─── Records provided ───

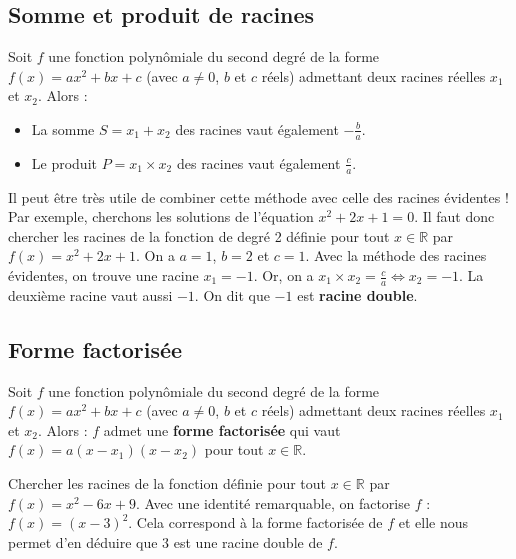 	\subsection{Somme et produit de racines}
	
	\begin{formula}[Relations]
		Soit $f$ une fonction polynômiale du second degré de la forme $f(x) = ax^2 + bx +c$ (avec $a \neq 0$, $b$ et $c$ réels) admettant deux racines réelles $x_1$ et $x_2$. Alors :
		\begin{itemize}
			\item La somme $S = x_1 + x_2$ des racines vaut également $\displaystyle{-\frac{b}{a}}$.
			\item Le produit $P = x_1 \times x_2$ des racines vaut également $\displaystyle{\frac{c}{a}}$.
		\end{itemize}
	\end{formula}
	
	\begin{tip}[Exemple]
		Il peut être très utile de combiner cette méthode avec celle des racines évidentes !
		Par exemple, cherchons les solutions de l'équation $x^2 + 2x + 1 = 0$.
		\newpar
		Il faut donc chercher les racines de la fonction de degré 2 définie pour tout $x \in \mathbb{R}$ par $f(x) = x^2 + 2x + 1$.
		\newpar
		On a $a = 1$, $b = 2$ et $c = 1$. Avec la méthode des racines évidentes, on trouve une racine $x_1 = -1$.
		\newpar
		Or, on a $\displaystyle{x_1 \times x_2 = \frac{c}{a} \iff x_2 = -1}$. La deuxième racine vaut aussi $-1$.
		\newpar
		On dit que $-1$ est \textbf{racine double}.
	\end{tip}
	
	\subsection{Forme factorisée}
	
	\begin{formula}[Définition]
		Soit $f$ une fonction polynômiale du second degré de la forme $f(x) = ax^2 + bx +c$ (avec $a \neq 0$, $b$ et $c$ réels) admettant deux racines réelles $x_1$ et $x_2$. Alors :
		\newpar
		$f$ admet une \textbf{forme factorisée} qui vaut $f(x) = a(x-x_1)(x-x_2)$ pour tout $x \in \mathbb{R}$.
	\end{formula}
	
	\begin{tip}[Exemple]
		Chercher les racines de la fonction définie pour tout $x \in \mathbb{R}$ par $f(x) = x^2 - 6x + 9$.
		\newpar
		Avec une identité remarquable, on factorise $f$ : $f(x) = (x - 3)^2$.
		\newpar
		Cela correspond à la forme factorisée de $f$ et elle nous permet d'en déduire que $3$ est une racine double de $f$.
	\end{tip}
	
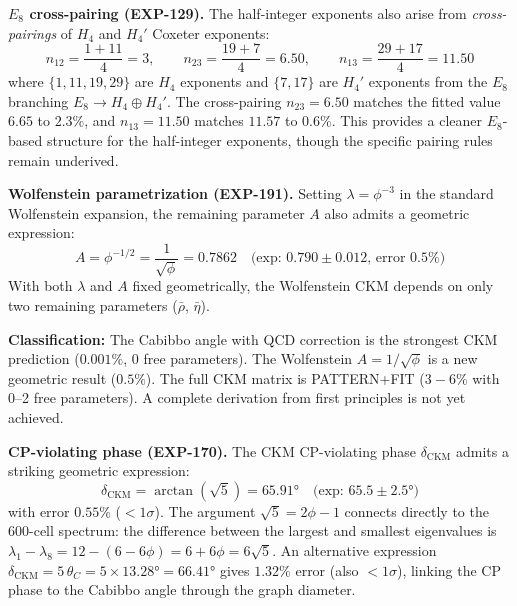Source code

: \documentclass[12pt,a4paper]{article}
\begin{document}
\textbf{$E_8$ cross-pairing (EXP-129).} The half-integer exponents also arise from \emph{cross-pairings} of $H_4$ and $H_4'$ Coxeter exponents:
\begin{equation}
n_{12} = \frac{1+11}{4} = 3, \qquad n_{23} = \frac{19+7}{4} = 6.50, \qquad n_{13} = \frac{29+17}{4} = 11.50
\end{equation}
where $\{1,11,19,29\}$ are $H_4$ exponents and $\{7,17\}$ are $H_4'$ exponents from the $E_8$ branching $E_8 \to H_4 \oplus H_4'$. The cross-pairing $n_{23} = 6.50$ matches the fitted value $6.65$ to $2.3\%$, and $n_{13} = 11.50$ matches $11.57$ to $0.6\%$. This provides a cleaner $E_8$-based structure for the half-integer exponents, though the specific pairing rules remain underived.

\textbf{Wolfenstein parametrization (EXP-191).} Setting $\lambda = \phi^{-3}$ in the standard Wolfenstein expansion, the remaining parameter $A$ also admits a geometric expression:
\begin{equation}
A = \phi^{-1/2} = \frac{1}{\sqrt{\phi}} = 0.7862 \quad \text{(exp: } 0.790 \pm 0.012\text{, error 0.5\%)}
\label{eq:wolfenstein_A}
\end{equation}
With both $\lambda$ and $A$ fixed geometrically, the Wolfenstein CKM depends on only two remaining parameters ($\bar{\rho}$, $\bar{\eta}$).

\textbf{Classification:} The Cabibbo angle with QCD correction is the strongest CKM prediction ($0.001\%$, 0 free parameters). The Wolfenstein $A = 1/\sqrt{\phi}$ is a new geometric result ($0.5\%$). The full CKM matrix is PATTERN+FIT ($3{-}6\%$ with 0--2 free parameters). A complete derivation from first principles is not yet achieved.

\textbf{CP-violating phase (EXP-170).} The CKM CP-violating phase $\delta_{\text{CKM}}$ admits a striking geometric expression:
\begin{equation}
\delta_{\text{CKM}} = \arctan\!\left(\sqrt{5}\right) = 65.91° \quad \text{(exp: } 65.5 \pm 2.5°\text{)}
\end{equation}
with error $0.55\%$ ($< 1\sigma$). The argument $\sqrt{5} = 2\phi - 1$ connects directly to the 600-cell spectrum: the difference between the largest and smallest eigenvalues is $\lambda_1 - \lambda_8 = 12 - (6 - 6\phi) = 6 + 6\phi = 6\sqrt{5}$. An alternative expression $\delta_{\text{CKM}} = 5\,\theta_C = 5 \times 13.28° = 66.41°$ gives $1.32\%$ error (also $< 1\sigma$), linking the CP phase to the Cabibbo angle through the graph diameter.
\end{document}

───

**Task brief**
A word-for-word copy of the entries above is what is needed, without any images.

**Exercise output**
 	\subsection{Somme et produit de racines}
	
	\begin{formula}[Relations]
		Soit $f$ une fonction polynômiale du second degré de la forme $f(x) = ax^2 + bx +c$ (avec $a \neq 0$, $b$ et $c$ réels) admettant deux racines réelles $x_1$ et $x_2$. Alors :
		\begin{itemize}
			\item La somme $S = x_1 + x_2$ des racines vaut également $\displaystyle{-\frac{b}{a}}$.
			\item Le produit $P = x_1 \times x_2$ des racines vaut également $\displaystyle{\frac{c}{a}}$.
		\end{itemize}
	\end{formula}
	
	\begin{tip}[Exemple]
		Il peut être très utile de combiner cette méthode avec celle des racines évidentes !
		Par exemple, cherchons les solutions de l'équation $x^2 + 2x + 1 = 0$.
		\newpar
		Il faut donc chercher les racines de la fonction de degré 2 définie pour tout $x \in \mathbb{R}$ par $f(x) = x^2 + 2x + 1$.
		\newpar
		On a $a = 1$, $b = 2$ et $c = 1$. Avec la méthode des racines évidentes, on trouve une racine $x_1 = -1$.
		\newpar
		Or, on a $\displaystyle{x_1 \times x_2 = \frac{c}{a} \iff x_2 = -1}$. La deuxième racine vaut aussi $-1$.
		\newpar
		On dit que $-1$ est \textbf{racine double}.
	\end{tip}
	
	\subsection{Forme factorisée}
	
	\begin{formula}[Définition]
		Soit $f$ une fonction polynômiale du second degré de la forme $f(x) = ax^2 + bx +c$ (avec $a \neq 0$, $b$ et $c$ réels) admettant deux racines réelles $x_1$ et $x_2$. Alors :
		\newpar
		$f$ admet une \textbf{forme factorisée} qui vaut $f(x) = a(x-x_1)(x-x_2)$ pour tout $x \in \mathbb{R}$.
	\end{formula}
	
	\begin{tip}[Exemple]
		Chercher les racines de la fonction définie pour tout $x \in \mathbb{R}$ par $f(x) = x^2 - 6x + 9$.
		\newpar
		Avec une identité remarquable, on factorise $f$ : $f(x) = (x - 3)^2$.
		\newpar
		Cela correspond à la forme factorisée de $f$ et elle nous permet d'en déduire que $3$ est une racine double de $f$.
	\end{tip}
	
Source code

: \documentclass[12pt,a4paper]{article}
\begin{document}
\textbf{$E_8$ cross-pairing (EXP-129).} The half-integer exponents also arise from \emph{cross-pairings} of $H_4$ and $H_4'$ Coxeter exponents:
\begin{equation}
n_{12} = \frac{1+11}{4} = 3, \qquad n_{23} = \frac{19+7}{4} = 6.50, \qquad n_{13} = \frac{29+17}{4} = 11.50
\end{equation}
where $\{1,11,19,29\}$ are $H_4$ exponents and $\{7,17\}$ are $H_4'$ exponents from the $E_8$ branching $E_8 \to H_4 \oplus H_4'$. The cross-pairing $n_{23} = 6.50$ matches the fitted value $6.65$ to $2.3\%$, and $n_{13} = 11.50$ matches $11.57$ to $0.6\%$. This provides a cleaner $E_8$-based structure for the half-integer exponents, though the specific pairing rules remain underived.

\textbf{Wolfenstein parametrization (EXP-191).} Setting $\lambda = \phi^{-3}$ in the standard Wolfenstein expansion, the remaining parameter $A$ also admits a geometric expression:
\begin{equation}
A = \phi^{-1/2} = \frac{1}{\sqrt{\phi}} = 0.7862 \quad \text{(exp: } 0.790 \pm 0.012\text{, error 0.5\%)}
\label{eq:wolfenstein_A}
\end{equation}
With both $\lambda$ and $A$ fixed geometrically, the Wolfenstein CKM depends on only two remaining parameters ($\bar{\rho}$, $\bar{\eta}$).

\textbf{Classification:} The Cabibbo angle with QCD correction is the strongest CKM prediction ($0.001\%$, 0 free parameters). The Wolfenstein $A = 1/\sqrt{\phi}$ is a new geometric result ($0.5\%$). The full CKM matrix is PATTERN+FIT ($3{-}6\%$ with 0--2 free parameters). A complete derivation from first principles is not yet achieved.

\textbf{CP-violating phase (EXP-170).} The CKM CP-violating phase $\delta_{\text{CKM}}$ admits a striking geometric expression:
\begin{equation}
\delta_{\text{CKM}} = \arctan\!\left(\sqrt{5}\right) = 65.91° \quad \text{(exp: } 65.5 \pm 2.5°\text{)}
\end{equation}
with error $0.55\%$ ($< 1\sigma$). The argument $\sqrt{5} = 2\phi - 1$ connects directly to the 600-cell spectrum: the difference between the largest and smallest eigenvalues is $\lambda_1 - \lambda_8 = 12 - (6 - 6\phi) = 6 + 6\phi = 6\sqrt{5}$. An alternative expression $\delta_{\text{CKM}} = 5\,\theta_C = 5 \times 13.28° = 66.41°$ gives $1.32\%$ error (also $< 1\sigma$), linking the CP phase to the Cabibbo angle through the graph diameter.
\end{document}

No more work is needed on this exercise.